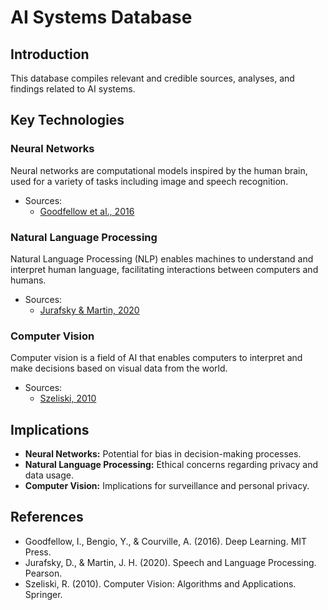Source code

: # AI Systems Database

## Introduction
This database compiles relevant and credible sources, analyses, and findings related to AI systems.

## Key Technologies

### Neural Networks
Neural networks are computational models inspired by the human brain, used for a variety of tasks including image and speech recognition.
- Sources:
  - [Goodfellow et al., 2016](https://www.deeplearningbook.org/)
  
### Natural Language Processing
Natural Language Processing (NLP) enables machines to understand and interpret human language, facilitating interactions between computers and humans.
- Sources:
  - [Jurafsky & Martin, 2020](https://web.stanford.edu/~jurafsky/slp3/)
  
### Computer Vision
Computer vision is a field of AI that enables computers to interpret and make decisions based on visual data from the world.
- Sources:
  - [Szeliski, 2010](http://szeliski.org/Book/)
  
## Implications
- **Neural Networks:** Potential for bias in decision-making processes.
- **Natural Language Processing:** Ethical concerns regarding privacy and data usage.
- **Computer Vision:** Implications for surveillance and personal privacy.

## References
- Goodfellow, I., Bengio, Y., & Courville, A. (2016). Deep Learning. MIT Press.
- Jurafsky, D., & Martin, J. H. (2020). Speech and Language Processing. Pearson.
- Szeliski, R. (2010). Computer Vision: Algorithms and Applications. Springer.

+ + + + +

* WORK TO BE COMPLETED
Word for word, restate every line of the listing, omitting the pictures.

* RESULT FOR THIS TASK
Source code

: # AI Systems Database

## Introduction
This database compiles relevant and credible sources, analyses, and findings related to AI systems.

## Key Technologies

### Neural Networks
Neural networks are computational models inspired by the human brain, used for a variety of tasks including image and speech recognition.
- Sources:
  - [Goodfellow et al., 2016](https://www.deeplearningbook.org/)
  
### Natural Language Processing
Natural Language Processing (NLP) enables machines to understand and interpret human language, facilitating interactions between computers and humans.
- Sources:
  - [Jurafsky & Martin, 2020](https://web.stanford.edu/~jurafsky/slp3/)
  
### Computer Vision
Computer vision is a field of AI that enables computers to interpret and make decisions based on visual data from the world.
- Sources:
  - [Szeliski, 2010](http://szeliski.org/Book/)
  
## Implications
- **Neural Networks:** Potential for bias in decision-making processes.
- **Natural Language Processing:** Ethical concerns regarding privacy and data usage.
- **Computer Vision:** Implications for surveillance and personal privacy.

## References
- Goodfellow, I., Bengio, Y., & Courville, A. (2016). Deep Learning. MIT Press.
- Jurafsky, D., & Martin, J. H. (2020). Speech and Language Processing. Pearson.
- Szeliski, R. (2010). Computer Vision: Algorithms and Applications. Springer.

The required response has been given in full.